Records shown »

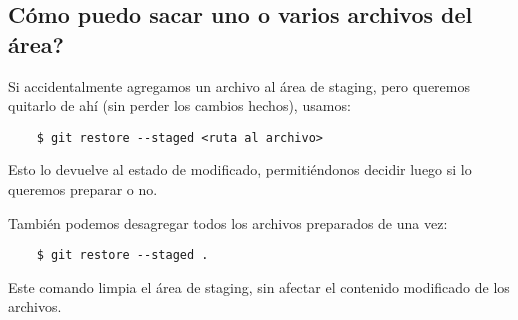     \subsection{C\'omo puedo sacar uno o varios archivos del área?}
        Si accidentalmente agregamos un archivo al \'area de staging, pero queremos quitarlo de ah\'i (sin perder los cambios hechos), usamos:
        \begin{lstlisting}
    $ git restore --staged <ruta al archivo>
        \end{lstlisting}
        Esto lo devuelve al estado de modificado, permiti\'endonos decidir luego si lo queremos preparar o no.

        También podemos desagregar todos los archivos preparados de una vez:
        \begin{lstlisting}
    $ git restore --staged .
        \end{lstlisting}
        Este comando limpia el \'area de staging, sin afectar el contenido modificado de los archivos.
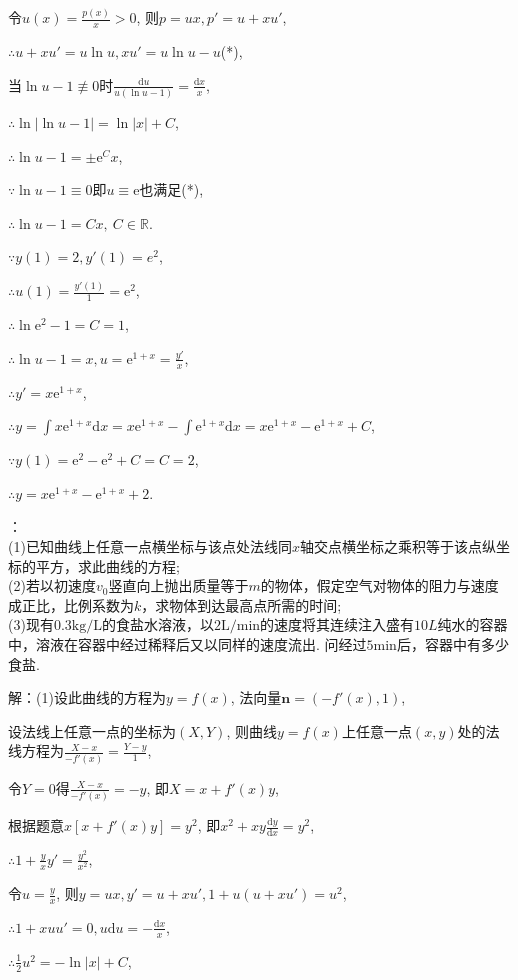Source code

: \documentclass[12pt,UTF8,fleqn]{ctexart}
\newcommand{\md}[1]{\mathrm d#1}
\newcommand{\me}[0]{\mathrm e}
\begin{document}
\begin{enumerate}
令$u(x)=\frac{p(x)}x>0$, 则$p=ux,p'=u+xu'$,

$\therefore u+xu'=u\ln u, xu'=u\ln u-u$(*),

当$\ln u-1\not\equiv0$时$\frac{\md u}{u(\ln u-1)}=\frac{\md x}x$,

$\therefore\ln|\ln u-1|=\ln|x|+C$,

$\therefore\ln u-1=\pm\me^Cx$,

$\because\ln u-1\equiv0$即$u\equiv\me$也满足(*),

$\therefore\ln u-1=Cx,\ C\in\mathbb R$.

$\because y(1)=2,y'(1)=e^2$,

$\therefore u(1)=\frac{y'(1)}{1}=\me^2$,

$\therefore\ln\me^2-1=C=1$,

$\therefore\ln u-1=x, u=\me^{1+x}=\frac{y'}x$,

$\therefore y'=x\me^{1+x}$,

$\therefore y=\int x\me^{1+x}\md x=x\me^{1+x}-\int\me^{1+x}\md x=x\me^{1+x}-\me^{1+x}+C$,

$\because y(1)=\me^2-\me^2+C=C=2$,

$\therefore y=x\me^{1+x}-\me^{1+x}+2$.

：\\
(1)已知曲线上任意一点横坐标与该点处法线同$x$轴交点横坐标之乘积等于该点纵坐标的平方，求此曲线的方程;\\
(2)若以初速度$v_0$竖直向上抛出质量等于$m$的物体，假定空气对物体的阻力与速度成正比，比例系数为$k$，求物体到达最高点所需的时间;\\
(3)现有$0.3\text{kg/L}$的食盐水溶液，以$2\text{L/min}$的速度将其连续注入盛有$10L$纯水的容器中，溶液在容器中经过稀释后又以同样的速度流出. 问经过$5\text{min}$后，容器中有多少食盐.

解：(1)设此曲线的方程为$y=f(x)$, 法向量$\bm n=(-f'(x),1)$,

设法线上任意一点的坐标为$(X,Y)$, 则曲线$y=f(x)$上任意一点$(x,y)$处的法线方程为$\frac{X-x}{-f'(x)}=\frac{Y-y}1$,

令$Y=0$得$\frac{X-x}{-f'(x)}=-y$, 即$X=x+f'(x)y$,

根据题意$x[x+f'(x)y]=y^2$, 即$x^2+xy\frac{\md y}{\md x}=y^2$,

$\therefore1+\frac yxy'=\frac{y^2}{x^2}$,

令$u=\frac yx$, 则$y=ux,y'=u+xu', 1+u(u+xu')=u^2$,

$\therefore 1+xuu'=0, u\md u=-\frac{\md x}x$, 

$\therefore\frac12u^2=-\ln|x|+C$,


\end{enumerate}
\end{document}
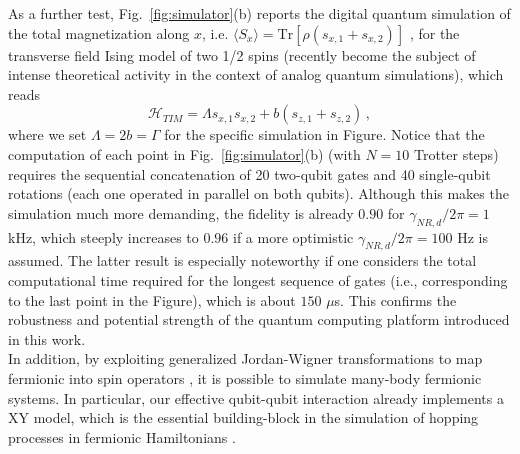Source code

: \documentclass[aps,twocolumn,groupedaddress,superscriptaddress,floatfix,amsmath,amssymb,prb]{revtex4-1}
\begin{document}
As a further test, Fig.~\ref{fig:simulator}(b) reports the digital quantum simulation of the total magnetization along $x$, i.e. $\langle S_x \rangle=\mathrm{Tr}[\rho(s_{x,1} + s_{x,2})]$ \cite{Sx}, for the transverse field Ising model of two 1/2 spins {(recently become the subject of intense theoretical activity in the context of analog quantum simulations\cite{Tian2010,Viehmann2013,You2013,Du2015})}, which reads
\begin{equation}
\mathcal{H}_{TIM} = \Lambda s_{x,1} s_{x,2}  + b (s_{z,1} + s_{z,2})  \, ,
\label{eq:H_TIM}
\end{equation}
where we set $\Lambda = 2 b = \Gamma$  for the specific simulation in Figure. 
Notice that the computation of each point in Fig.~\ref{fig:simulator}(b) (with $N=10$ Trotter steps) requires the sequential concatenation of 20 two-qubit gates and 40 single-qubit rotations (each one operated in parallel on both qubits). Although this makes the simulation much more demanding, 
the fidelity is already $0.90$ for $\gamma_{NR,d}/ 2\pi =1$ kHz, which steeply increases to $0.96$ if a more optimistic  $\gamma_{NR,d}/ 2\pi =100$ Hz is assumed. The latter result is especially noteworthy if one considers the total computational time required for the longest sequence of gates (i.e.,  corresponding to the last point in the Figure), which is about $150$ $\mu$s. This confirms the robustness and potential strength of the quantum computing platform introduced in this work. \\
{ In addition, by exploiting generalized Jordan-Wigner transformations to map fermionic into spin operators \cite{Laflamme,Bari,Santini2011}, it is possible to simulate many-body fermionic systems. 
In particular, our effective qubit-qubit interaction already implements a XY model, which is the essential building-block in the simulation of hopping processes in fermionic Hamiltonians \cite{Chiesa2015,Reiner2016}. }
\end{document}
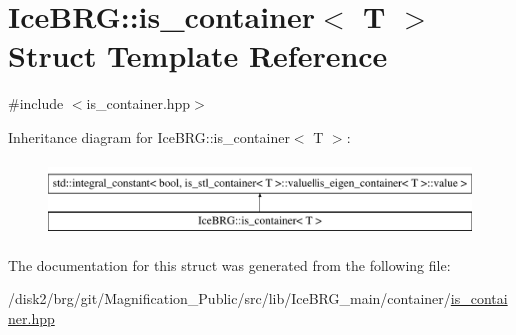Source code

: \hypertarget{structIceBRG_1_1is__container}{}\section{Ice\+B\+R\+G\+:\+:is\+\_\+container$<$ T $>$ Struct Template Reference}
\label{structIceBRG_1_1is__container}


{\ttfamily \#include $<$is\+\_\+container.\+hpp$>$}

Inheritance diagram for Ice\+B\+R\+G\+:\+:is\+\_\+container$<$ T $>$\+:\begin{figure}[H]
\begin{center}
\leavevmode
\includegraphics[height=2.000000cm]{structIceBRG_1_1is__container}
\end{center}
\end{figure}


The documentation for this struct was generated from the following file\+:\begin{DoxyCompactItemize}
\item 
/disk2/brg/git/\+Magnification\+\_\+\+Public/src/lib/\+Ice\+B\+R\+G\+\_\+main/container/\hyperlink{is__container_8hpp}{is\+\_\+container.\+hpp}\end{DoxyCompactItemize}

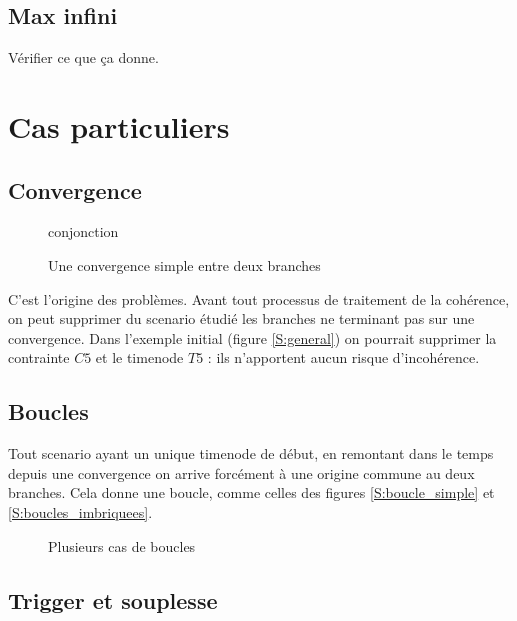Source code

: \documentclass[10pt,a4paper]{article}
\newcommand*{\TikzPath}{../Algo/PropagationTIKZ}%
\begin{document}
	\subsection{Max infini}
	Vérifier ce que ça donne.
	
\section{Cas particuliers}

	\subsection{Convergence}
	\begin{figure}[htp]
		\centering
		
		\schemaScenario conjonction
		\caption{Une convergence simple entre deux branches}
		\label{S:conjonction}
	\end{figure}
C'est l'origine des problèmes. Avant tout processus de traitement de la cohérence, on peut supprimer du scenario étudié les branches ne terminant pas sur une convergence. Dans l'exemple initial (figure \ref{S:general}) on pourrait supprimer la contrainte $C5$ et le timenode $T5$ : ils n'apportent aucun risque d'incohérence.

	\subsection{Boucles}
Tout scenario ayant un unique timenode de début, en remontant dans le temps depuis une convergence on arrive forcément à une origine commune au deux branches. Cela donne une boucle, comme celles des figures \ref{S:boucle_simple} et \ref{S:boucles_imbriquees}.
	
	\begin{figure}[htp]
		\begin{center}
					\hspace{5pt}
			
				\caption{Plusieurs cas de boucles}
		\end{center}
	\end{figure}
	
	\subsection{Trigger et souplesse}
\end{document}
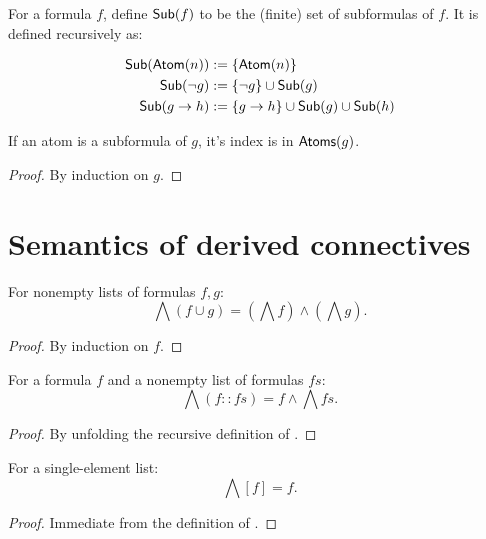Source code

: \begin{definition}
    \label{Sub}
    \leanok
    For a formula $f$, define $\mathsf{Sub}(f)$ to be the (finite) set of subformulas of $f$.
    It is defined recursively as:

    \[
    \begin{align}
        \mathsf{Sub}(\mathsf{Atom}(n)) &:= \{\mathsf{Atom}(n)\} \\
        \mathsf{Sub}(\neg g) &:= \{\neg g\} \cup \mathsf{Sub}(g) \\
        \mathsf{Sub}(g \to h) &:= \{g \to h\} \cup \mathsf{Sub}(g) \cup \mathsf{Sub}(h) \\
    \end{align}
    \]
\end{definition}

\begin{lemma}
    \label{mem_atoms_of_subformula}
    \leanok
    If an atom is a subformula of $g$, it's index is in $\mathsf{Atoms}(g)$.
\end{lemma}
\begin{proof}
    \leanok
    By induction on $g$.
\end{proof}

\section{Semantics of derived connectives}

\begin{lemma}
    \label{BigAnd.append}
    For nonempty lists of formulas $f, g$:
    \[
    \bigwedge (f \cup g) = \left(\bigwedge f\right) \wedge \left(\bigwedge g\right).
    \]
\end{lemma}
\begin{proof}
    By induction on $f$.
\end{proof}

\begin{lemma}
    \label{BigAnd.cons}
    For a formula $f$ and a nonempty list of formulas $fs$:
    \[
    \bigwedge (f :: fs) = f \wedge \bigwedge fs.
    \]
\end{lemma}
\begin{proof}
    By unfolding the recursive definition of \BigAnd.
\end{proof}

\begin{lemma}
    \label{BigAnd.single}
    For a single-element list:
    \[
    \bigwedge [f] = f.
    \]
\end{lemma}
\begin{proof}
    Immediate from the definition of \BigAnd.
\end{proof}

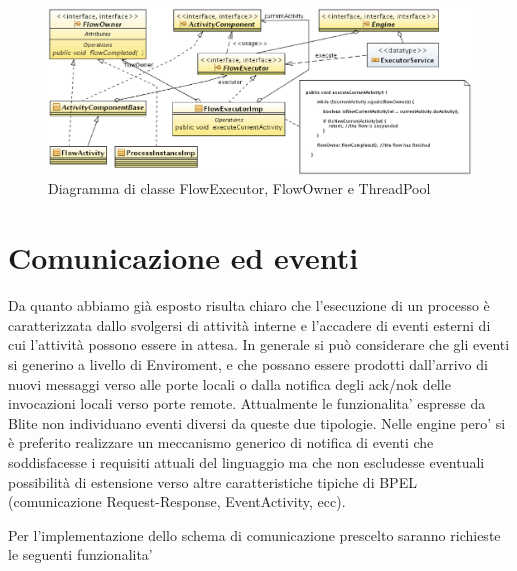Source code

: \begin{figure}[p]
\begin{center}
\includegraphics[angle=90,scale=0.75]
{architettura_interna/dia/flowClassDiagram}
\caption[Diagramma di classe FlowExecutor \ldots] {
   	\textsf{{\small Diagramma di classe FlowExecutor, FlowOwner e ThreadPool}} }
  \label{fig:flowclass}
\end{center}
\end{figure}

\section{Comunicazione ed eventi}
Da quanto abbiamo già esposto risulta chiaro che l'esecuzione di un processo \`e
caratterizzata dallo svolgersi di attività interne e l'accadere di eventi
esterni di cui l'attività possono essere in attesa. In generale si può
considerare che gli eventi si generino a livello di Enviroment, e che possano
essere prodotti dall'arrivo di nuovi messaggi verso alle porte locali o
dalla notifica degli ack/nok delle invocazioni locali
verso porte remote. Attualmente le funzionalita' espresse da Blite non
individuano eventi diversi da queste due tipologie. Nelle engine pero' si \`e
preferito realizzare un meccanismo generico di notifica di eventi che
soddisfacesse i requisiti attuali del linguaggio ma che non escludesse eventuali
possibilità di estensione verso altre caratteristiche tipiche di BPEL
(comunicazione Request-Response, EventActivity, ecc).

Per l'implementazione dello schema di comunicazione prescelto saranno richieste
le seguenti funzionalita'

Exercise requirements »
Copy each line of the entries that includes the word "pero".

Answer area »
        Si accidentalmente agregamos un archivo al \'area de staging, pero queremos quitarlo de ah\'i (sin perder los cambios hechos), usamos:
individuano eventi diversi da queste due tipologie. Nelle engine pero' si \`e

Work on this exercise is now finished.